The goal for all these reforms: graduates with broader skill sets and an enhanced ability to work with non-lawyers.

Law School Items of Interest

Two articles of interest for law school applicants or students to be:

  • A proposed ban on wireless at Harvard Law is generating controversy. Apparently students prefer to instant message than pay attention to classroom discussion. The school is considering a ban on wireless in the classroom. Socrates is probably rolling over in his grave. Other law schools may be tempted to follow HLS’ lead.
  • According to The Wall St. Journal, another controversy is brewing in legal academia: To have an undergrad major in the law or not.  A group of professors advocate having a law major focused on broader concerns than are typically considered in law school, such as the place of law in society.

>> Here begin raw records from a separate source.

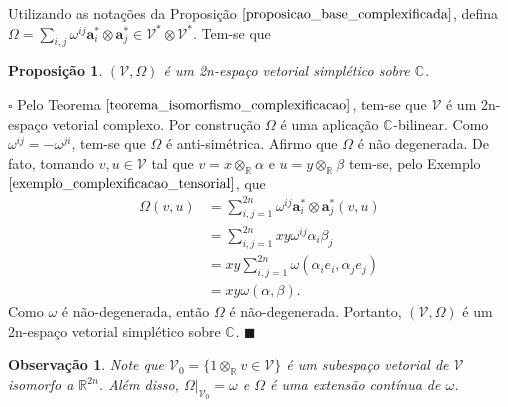 \documentclass[12pt]{book}
\newtheorem{observacao}[teorema]{Observação}
\newtheorem{proposicao}[teorema]{Proposição}
\newenvironment{prova}[1]{$\square$ #1}{\hfill$\blacksquare$}
\newcommand{\complexificado}[1]{\mathcal{#1}}
\newcommand{\complexificacaoelemento}[2]{#1\otimes_{\reta} #2}
\newcommand{\complexo}[1]{\mathbb{C}^{#1}}
\newcommand{\formaSimpletica}[2]{\omega(#1, #2)}
\newcommand{\produtotensorialabrev}[2]{#1\otimes #2}
\newcommand{\produtotensorialdual}{\produtotensorialabrev{\complexificado{V}^{*}}{\complexificado{V}^{*}}}
\newcommand{\real}[1]{\mathbb{R}^{#1}}
\newcommand{\reta}{\real{}}
\begin{document}
	Utilizando as notações da Proposição $\ref{proposicao_base_complexificada}$, defina $\Omega=\sum_{i,j}\omega^{ij}\textbf{a}^{*}_{i}\otimes \textbf{a}^{*}_{j} \in \produtotensorialdual$. Tem-se que
	
	\begin{proposicao} $(\complexificado{V}, \Omega)$ é um 2n-espaço vetorial simplético sobre $\complexo{}$.
	\end{proposicao}\label{proposicao_complexificacao_espaco_simpletico}
	\begin{prova}
		Pelo Teorema $\ref{teorema_isomorfismo_complexificacao}$, tem-se que $\complexificado{V}$ é um 2n-espaço vetorial complexo. Por construção $\Omega$ é uma aplicação $\complexo{}$-bilinear. Como $\omega^{ij}  = -\omega^{ji} $, tem-se que $\Omega$ é anti-simétrica. Afirmo que $\Omega$ é não degenerada. De fato, tomando $v, u \in \complexificado{V}$ tal que $v= \complexificacaoelemento{x}{\alpha}$ e $u=\complexificacaoelemento{y}{\beta} $ tem-se, pelo Exemplo $\ref{exemplo_complexificacao_tensorial}$, que 
		$$
		\begin{aligned}
		\Omega(v,u) &= \sum_{i,j = 1}^{2n}
		\omega^{ij}\textbf{a}^{*}_{i}\otimes \textbf{a}^{*}_{j}(v,u)
		\\
		&= \sum_{i,j = 1}^{2n}
		xy\omega^{ij}\alpha_{i}\beta_{j}
		\\
		&= xy\sum_{i,j = 1}^{2n}
		\formaSimpletica{\alpha_{i}e_{i}}{\alpha_{j}e_{j}}
		\\
		&= xy\formaSimpletica{\alpha}{\beta}.
		\end{aligned}
		$$
		Como $\omega$ é não-degenerada, então $\Omega$ é não-degenerada. Portanto, $(\complexificado{V}, \Omega)$ é um 2n-espaço vetorial simplético sobre $\complexo{}$.
	\end{prova}
	
	\begin{observacao}
		Note que $\complexificado{V}_{0} = \{\complexificacaoelemento{1}{v} \in \complexificado{V} \}$ é um subespaço vetorial de $\complexificado{V}$ isomorfo a $\real{2n}$. Além disso, $\Omega|_{\complexificado{V}_{0}} = \omega$ e $\Omega$ é uma extensão contínua de $\omega$.
	\end{observacao}
	
\end{document}
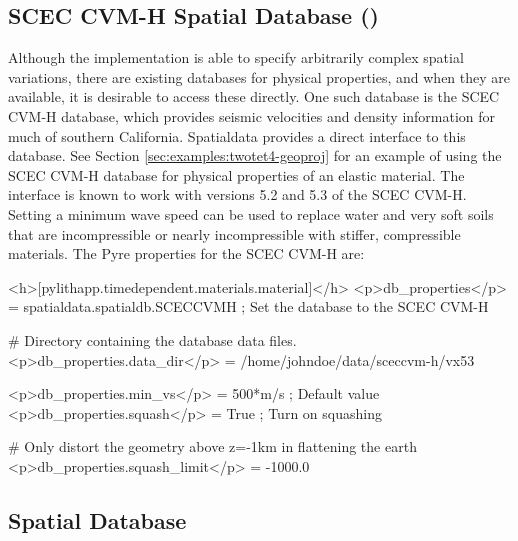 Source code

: \subsection{SCEC CVM-H Spatial Database ()}
\label{sec:SCEC:CVM-H}

Although the  implementation is able to specify arbitrarily
complex spatial variations, there are existing databases for physical
properties, and when they are available, it is desirable to access
these directly. One such database is the SCEC CVM-H database, which
provides seismic velocities and density information for much of southern
California. Spatialdata provides a direct interface to this database.
See Section \vref{sec:examples:twotet4-geoproj} for an example of
using the SCEC CVM-H database for physical properties of an elastic
material. The interface is known to work with versions 5.2 and 5.3
of the SCEC CVM-H. Setting a minimum wave speed can be used to replace
water and very soft soils that are incompressible or nearly incompressible
with stiffer, compressible materials. The Pyre properties for the
SCEC CVM-H are:
\begin{inventory}
\end{inventory}

\begin{cfg}
<h>[pylithapp.timedependent.materials.material]</h>
<p>db_properties</p> = spatialdata.spatialdb.SCECCVMH ; Set the database to the SCEC CVM-H

# Directory containing the database data files.
<p>db_properties.data_dir</p> = /home/johndoe/data/sceccvm-h/vx53

<p>db_properties.min_vs</p> = 500*m/s ; Default value
<p>db_properties.squash</p> = True ; Turn on squashing

# Only distort the geometry above z=-1km in flattening the earth
<p>db_properties.squash_limit</p> = -1000.0
\end{cfg}

\subsection{ Spatial Database}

This group does not believe that this should replace law school (Heaven forbid!) or that it would become the automatic pre-law major. Opponents, like Professor Robert Weisberg of Stanford Law School, fear these undergrad majors may degenerate into "a Cliffs Notes version of law school."


California Bar Bites

Law school is only a prelude to legal practice for most pre-laws. And on the way is the bar exam, a hurdle that has to be surmounted. The Wall St. Journal reports today that California’s bar frequently bars the way to legal practice, or at least causes even the talented to stumble. According to today’s article, "Raising the Bar:Even Top Lawyers Fail California Exam," former Stanford Law Dean and constitutional law expert, Kathleen Sullivan, recently flunked the California bar exam. She is only one of a long list of notables that failed it, at least initially.

And the stats should give all those miserable flunking legal stars confidence that they have a lot of company: According to the National Conference of Bar Examiners, just 44% of those who took the California bar in 2004 passed, the lowest percentage in the country, versus a national average of 64%.